Although the records contain pictures, repeat only the text of every line exactly.

─── Entries provided

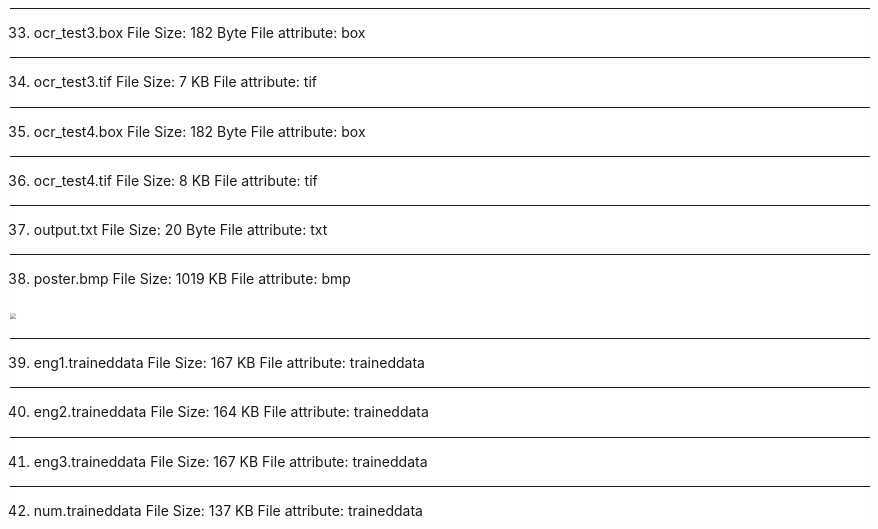 
---
33. ocr_test3.box
File Size: 182 Byte
File attribute: box


---
34. ocr_test3.tif
File Size: 7 KB
File attribute: tif


---
35. ocr_test4.box
File Size: 182 Byte
File attribute: box


---
36. ocr_test4.tif
File Size: 8 KB
File attribute: tif


---
37. output.txt
File Size: 20 Byte
File attribute: txt


---
38. poster.bmp
File Size: 1019 KB
File attribute: bmp

<img src = "D:\test\poster.bmp" style="zoom:35%" />

---
39. eng1.traineddata
File Size: 167 KB
File attribute: traineddata


---
40. eng2.traineddata
File Size: 164 KB
File attribute: traineddata


---
41. eng3.traineddata
File Size: 167 KB
File attribute: traineddata


---
42. num.traineddata
File Size: 137 KB
File attribute: traineddata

──────

§ **Solution to this task**
---
33. ocr_test3.box
File Size: 182 Byte
File attribute: box


---
34. ocr_test3.tif
File Size: 7 KB
File attribute: tif


---
35. ocr_test4.box
File Size: 182 Byte
File attribute: box


---
36. ocr_test4.tif
File Size: 8 KB
File attribute: tif


---
37. output.txt
File Size: 20 Byte
File attribute: txt


---
38. poster.bmp
File Size: 1019 KB
File attribute: bmp

<img src = "D:\test\poster.bmp" style="zoom:35%" />

---
39. eng1.traineddata
File Size: 167 KB
File attribute: traineddata


---
40. eng2.traineddata
File Size: 164 KB
File attribute: traineddata


---
41. eng3.traineddata
File Size: 167 KB
File attribute: traineddata


---
42. num.traineddata
File Size: 137 KB
File attribute: traineddata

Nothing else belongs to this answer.